Data for processing –

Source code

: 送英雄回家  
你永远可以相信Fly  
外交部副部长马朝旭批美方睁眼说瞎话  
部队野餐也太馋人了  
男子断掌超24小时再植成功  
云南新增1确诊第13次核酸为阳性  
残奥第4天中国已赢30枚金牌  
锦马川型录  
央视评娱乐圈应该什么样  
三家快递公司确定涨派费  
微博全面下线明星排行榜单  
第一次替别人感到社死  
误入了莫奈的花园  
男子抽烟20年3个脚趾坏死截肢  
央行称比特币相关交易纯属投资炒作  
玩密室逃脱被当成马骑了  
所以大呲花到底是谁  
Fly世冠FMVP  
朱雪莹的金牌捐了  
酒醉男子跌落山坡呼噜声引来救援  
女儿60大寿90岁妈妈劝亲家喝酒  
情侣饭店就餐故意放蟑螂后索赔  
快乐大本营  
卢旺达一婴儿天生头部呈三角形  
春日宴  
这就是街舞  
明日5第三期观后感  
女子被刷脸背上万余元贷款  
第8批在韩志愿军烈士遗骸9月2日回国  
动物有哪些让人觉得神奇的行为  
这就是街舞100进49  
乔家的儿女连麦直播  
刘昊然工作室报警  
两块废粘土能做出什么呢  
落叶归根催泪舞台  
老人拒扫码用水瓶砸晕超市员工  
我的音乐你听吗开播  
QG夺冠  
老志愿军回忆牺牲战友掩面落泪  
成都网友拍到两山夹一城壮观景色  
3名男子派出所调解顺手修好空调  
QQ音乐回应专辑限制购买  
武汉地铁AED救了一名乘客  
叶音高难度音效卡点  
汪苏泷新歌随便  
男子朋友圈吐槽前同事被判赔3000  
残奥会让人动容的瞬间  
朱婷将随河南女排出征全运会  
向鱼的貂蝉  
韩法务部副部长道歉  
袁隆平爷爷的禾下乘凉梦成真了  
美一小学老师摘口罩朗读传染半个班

Exercise goal –
Copy the data above in its entirety, exactly as given.

Answer for this exercise –
Source code

: 送英雄回家  
你永远可以相信Fly  
外交部副部长马朝旭批美方睁眼说瞎话  
部队野餐也太馋人了  
男子断掌超24小时再植成功  
云南新增1确诊第13次核酸为阳性  
残奥第4天中国已赢30枚金牌  
锦马川型录  
央视评娱乐圈应该什么样  
三家快递公司确定涨派费  
微博全面下线明星排行榜单  
第一次替别人感到社死  
误入了莫奈的花园  
男子抽烟20年3个脚趾坏死截肢  
央行称比特币相关交易纯属投资炒作  
玩密室逃脱被当成马骑了  
所以大呲花到底是谁  
Fly世冠FMVP  
朱雪莹的金牌捐了  
酒醉男子跌落山坡呼噜声引来救援  
女儿60大寿90岁妈妈劝亲家喝酒  
情侣饭店就餐故意放蟑螂后索赔  
快乐大本营  
卢旺达一婴儿天生头部呈三角形  
春日宴  
这就是街舞  
明日5第三期观后感  
女子被刷脸背上万余元贷款  
第8批在韩志愿军烈士遗骸9月2日回国  
动物有哪些让人觉得神奇的行为  
这就是街舞100进49  
乔家的儿女连麦直播  
刘昊然工作室报警  
两块废粘土能做出什么呢  
落叶归根催泪舞台  
老人拒扫码用水瓶砸晕超市员工  
我的音乐你听吗开播  
QG夺冠  
老志愿军回忆牺牲战友掩面落泪  
成都网友拍到两山夹一城壮观景色  
3名男子派出所调解顺手修好空调  
QQ音乐回应专辑限制购买  
武汉地铁AED救了一名乘客  
叶音高难度音效卡点  
汪苏泷新歌随便  
男子朋友圈吐槽前同事被判赔3000  
残奥会让人动容的瞬间  
朱婷将随河南女排出征全运会  
向鱼的貂蝉  
韩法务部副部长道歉  
袁隆平爷爷的禾下乘凉梦成真了  
美一小学老师摘口罩朗读传染半个班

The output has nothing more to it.